──────── AVAILABLE DATA ────────
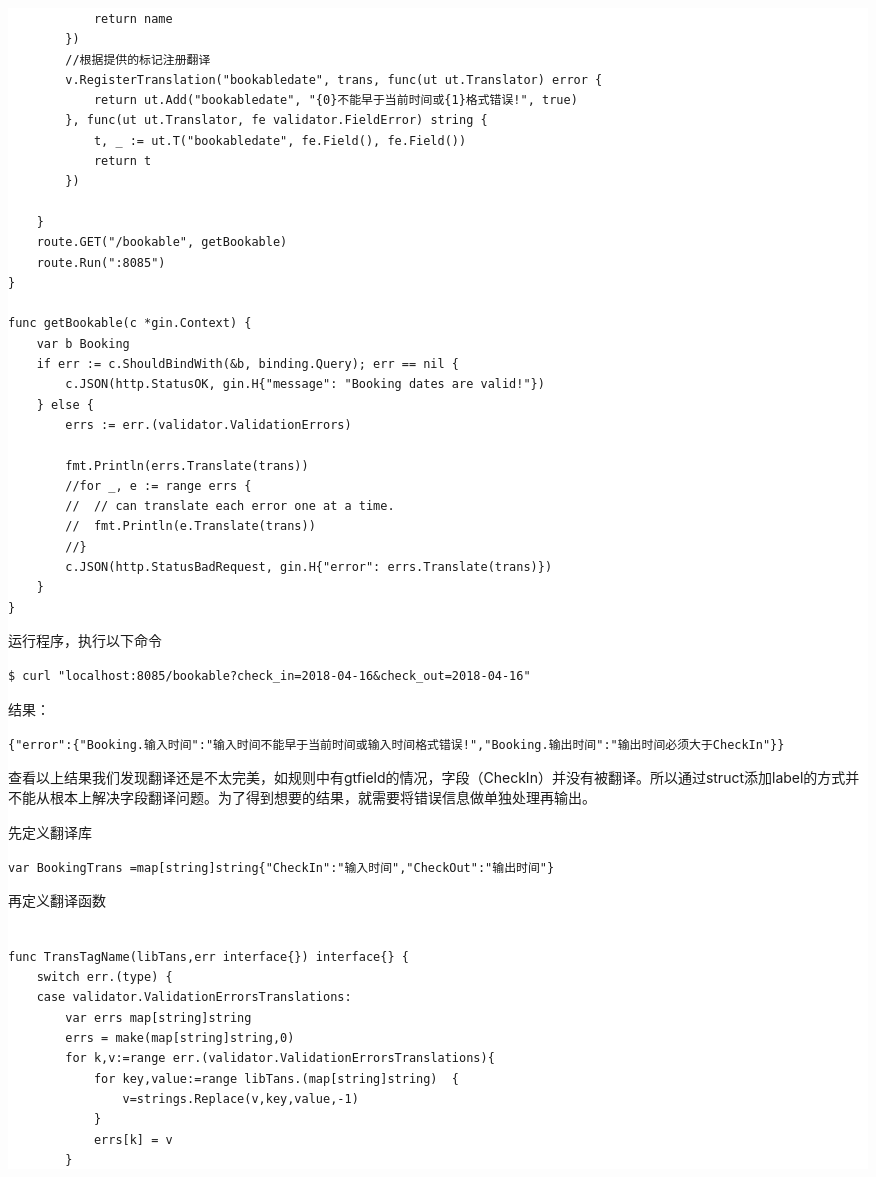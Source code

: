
 ```
			return name
		})
		//根据提供的标记注册翻译
		v.RegisterTranslation("bookabledate", trans, func(ut ut.Translator) error {
			return ut.Add("bookabledate", "{0}不能早于当前时间或{1}格式错误!", true)
		}, func(ut ut.Translator, fe validator.FieldError) string {
			t, _ := ut.T("bookabledate", fe.Field(), fe.Field())
			return t
		})

	}
	route.GET("/bookable", getBookable)
	route.Run(":8085")
}

func getBookable(c *gin.Context) {
	var b Booking
	if err := c.ShouldBindWith(&b, binding.Query); err == nil {
		c.JSON(http.StatusOK, gin.H{"message": "Booking dates are valid!"})
	} else {
		errs := err.(validator.ValidationErrors)

		fmt.Println(errs.Translate(trans))
		//for _, e := range errs {
		//	// can translate each error one at a time.
		//	fmt.Println(e.Translate(trans))
		//}
		c.JSON(http.StatusBadRequest, gin.H{"error": errs.Translate(trans)})
	}
}
```

运行程序，执行以下命令

```
$ curl "localhost:8085/bookable?check_in=2018-04-16&check_out=2018-04-16"
```

结果：

```
{"error":{"Booking.输入时间":"输入时间不能早于当前时间或输入时间格式错误!","Booking.输出时间":"输出时间必须大于CheckIn"}}
```

查看以上结果我们发现翻译还是不太完美，如规则中有gtfield的情况，字段（CheckIn）并没有被翻译。所以通过struct添加label的方式并不能从根本上解决字段翻译问题。为了得到想要的结果，就需要将错误信息做单独处理再输出。

先定义翻译库

```
var BookingTrans =map[string]string{"CheckIn":"输入时间","CheckOut":"输出时间"}
```

再定义翻译函数

```

func TransTagName(libTans,err interface{}) interface{} {
	switch err.(type) {
	case validator.ValidationErrorsTranslations:
		var errs map[string]string
		errs = make(map[string]string,0)
		for k,v:=range err.(validator.ValidationErrorsTranslations){
			for key,value:=range libTans.(map[string]string)  {
				v=strings.Replace(v,key,value,-1)
			}
			errs[k] = v
		}
```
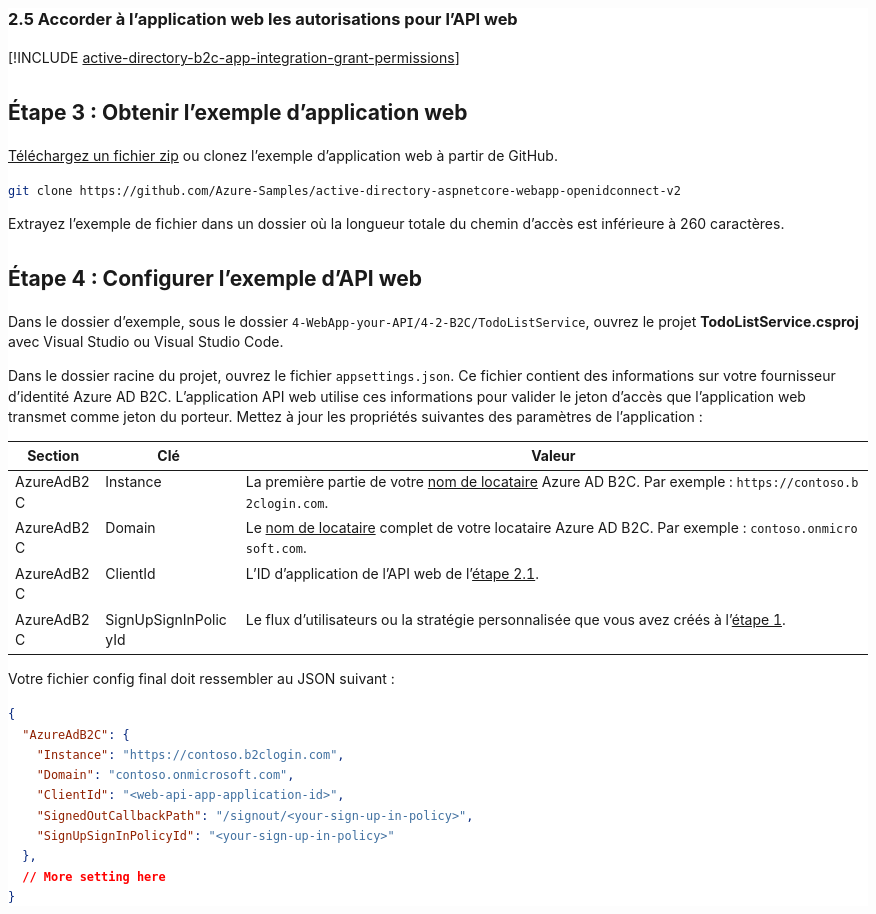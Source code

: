 ### <a name="25-grant-the-web-app-permissions-for-the-web-api"></a>2.5 Accorder à l’application web les autorisations pour l’API web

[!INCLUDE [active-directory-b2c-app-integration-grant-permissions](../../includes/active-directory-b2c-app-integration-grant-permissions.md)]

## <a name="step-3-get-the-web-app-sample"></a>Étape 3 : Obtenir l’exemple d’application web

[Téléchargez un fichier zip](https://github.com/Azure-Samples/active-directory-aspnetcore-webapp-openidconnect-v2/archive/refs/heads/master.zip) ou clonez l’exemple d’application web à partir de GitHub. 

```bash
git clone https://github.com/Azure-Samples/active-directory-aspnetcore-webapp-openidconnect-v2
```

Extrayez l’exemple de fichier dans un dossier où la longueur totale du chemin d’accès est inférieure à 260 caractères.

## <a name="step-4-configure-the-sample-web-api"></a>Étape 4 : Configurer l’exemple d’API web

Dans le dossier d’exemple, sous le dossier `4-WebApp-your-API/4-2-B2C/TodoListService`, ouvrez le projet **TodoListService.csproj** avec Visual Studio ou Visual Studio Code. 

Dans le dossier racine du projet, ouvrez le fichier `appsettings.json`. Ce fichier contient des informations sur votre fournisseur d’identité Azure AD B2C. L’application API web utilise ces informations pour valider le jeton d’accès que l’application web transmet comme jeton du porteur. Mettez à jour les propriétés suivantes des paramètres de l’application :

|Section  |Clé  |Valeur  |
|---------|---------|---------|
|AzureAdB2C|Instance| La première partie de votre [nom de locataire](tenant-management.md#get-your-tenant-name) Azure AD B2C. Par exemple : `https://contoso.b2clogin.com`.|
|AzureAdB2C|Domain| Le [nom de locataire](tenant-management.md#get-your-tenant-name) complet de votre locataire Azure AD B2C. Par exemple : `contoso.onmicrosoft.com`.|
|AzureAdB2C|ClientId| L’ID d’application de l’API web de l’[étape 2.1](#21-register-the-web-api-app).|
|AzureAdB2C|SignUpSignInPolicyId|Le flux d’utilisateurs ou la stratégie personnalisée que vous avez créés à l’[étape 1](#step-1-configure-your-user-flow).|

Votre fichier config final doit ressembler au JSON suivant :

```json
{
  "AzureAdB2C": {
    "Instance": "https://contoso.b2clogin.com",
    "Domain": "contoso.onmicrosoft.com",
    "ClientId": "<web-api-app-application-id>",
    "SignedOutCallbackPath": "/signout/<your-sign-up-in-policy>",
    "SignUpSignInPolicyId": "<your-sign-up-in-policy>"
  },
  // More setting here
}
```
────────
▶ [GOAL OF THE EXERCISE]:
With the pictures removed, please retype each record exactly.

▶ [EXPECTED ANSWER]:
Source code

:
 ```
			return name
		})
		//根据提供的标记注册翻译
		v.RegisterTranslation("bookabledate", trans, func(ut ut.Translator) error {
			return ut.Add("bookabledate", "{0}不能早于当前时间或{1}格式错误!", true)
		}, func(ut ut.Translator, fe validator.FieldError) string {
			t, _ := ut.T("bookabledate", fe.Field(), fe.Field())
			return t
		})

	}
	route.GET("/bookable", getBookable)
	route.Run(":8085")
}

func getBookable(c *gin.Context) {
	var b Booking
	if err := c.ShouldBindWith(&b, binding.Query); err == nil {
		c.JSON(http.StatusOK, gin.H{"message": "Booking dates are valid!"})
	} else {
		errs := err.(validator.ValidationErrors)

		fmt.Println(errs.Translate(trans))
		//for _, e := range errs {
		//	// can translate each error one at a time.
		//	fmt.Println(e.Translate(trans))
		//}
		c.JSON(http.StatusBadRequest, gin.H{"error": errs.Translate(trans)})
	}
}
```

运行程序，执行以下命令

```
$ curl "localhost:8085/bookable?check_in=2018-04-16&check_out=2018-04-16"
```

结果：

```
{"error":{"Booking.输入时间":"输入时间不能早于当前时间或输入时间格式错误!","Booking.输出时间":"输出时间必须大于CheckIn"}}
```

查看以上结果我们发现翻译还是不太完美，如规则中有gtfield的情况，字段（CheckIn）并没有被翻译。所以通过struct添加label的方式并不能从根本上解决字段翻译问题。为了得到想要的结果，就需要将错误信息做单独处理再输出。

先定义翻译库

```
var BookingTrans =map[string]string{"CheckIn":"输入时间","CheckOut":"输出时间"}
```

再定义翻译函数

```

func TransTagName(libTans,err interface{}) interface{} {
	switch err.(type) {
	case validator.ValidationErrorsTranslations:
		var errs map[string]string
		errs = make(map[string]string,0)
		for k,v:=range err.(validator.ValidationErrorsTranslations){
			for key,value:=range libTans.(map[string]string)  {
				v=strings.Replace(v,key,value,-1)
			}
			errs[k] = v
		}
```
Source code

: ### <a name="25-grant-the-web-app-permissions-for-the-web-api"></a>2.5 Accorder à l’application web les autorisations pour l’API web

[!INCLUDE [active-directory-b2c-app-integration-grant-permissions](../../includes/active-directory-b2c-app-integration-grant-permissions.md)]

## <a name="step-3-get-the-web-app-sample"></a>Étape 3 : Obtenir l’exemple d’application web

[Téléchargez un fichier zip](https://github.com/Azure-Samples/active-directory-aspnetcore-webapp-openidconnect-v2/archive/refs/heads/master.zip) ou clonez l’exemple d’application web à partir de GitHub. 

```bash
git clone https://github.com/Azure-Samples/active-directory-aspnetcore-webapp-openidconnect-v2
```

Extrayez l’exemple de fichier dans un dossier où la longueur totale du chemin d’accès est inférieure à 260 caractères.

## <a name="step-4-configure-the-sample-web-api"></a>Étape 4 : Configurer l’exemple d’API web

Dans le dossier d’exemple, sous le dossier `4-WebApp-your-API/4-2-B2C/TodoListService`, ouvrez le projet **TodoListService.csproj** avec Visual Studio ou Visual Studio Code. 

Dans le dossier racine du projet, ouvrez le fichier `appsettings.json`. Ce fichier contient des informations sur votre fournisseur d’identité Azure AD B2C. L’application API web utilise ces informations pour valider le jeton d’accès que l’application web transmet comme jeton du porteur. Mettez à jour les propriétés suivantes des paramètres de l’application :

|Section  |Clé  |Valeur  |
|---------|---------|---------|
|AzureAdB2C|Instance| La première partie de votre [nom de locataire](tenant-management.md#get-your-tenant-name) Azure AD B2C. Par exemple : `https://contoso.b2clogin.com`.|
|AzureAdB2C|Domain| Le [nom de locataire](tenant-management.md#get-your-tenant-name) complet de votre locataire Azure AD B2C. Par exemple : `contoso.onmicrosoft.com`.|
|AzureAdB2C|ClientId| L’ID d’application de l’API web de l’[étape 2.1](#21-register-the-web-api-app).|
|AzureAdB2C|SignUpSignInPolicyId|Le flux d’utilisateurs ou la stratégie personnalisée que vous avez créés à l’[étape 1](#step-1-configure-your-user-flow).|

Votre fichier config final doit ressembler au JSON suivant :

```json
{
  "AzureAdB2C": {
    "Instance": "https://contoso.b2clogin.com",
    "Domain": "contoso.onmicrosoft.com",
    "ClientId": "<web-api-app-application-id>",
    "SignedOutCallbackPath": "/signout/<your-sign-up-in-policy>",
    "SignUpSignInPolicyId": "<your-sign-up-in-policy>"
  },
  // More setting here
}
```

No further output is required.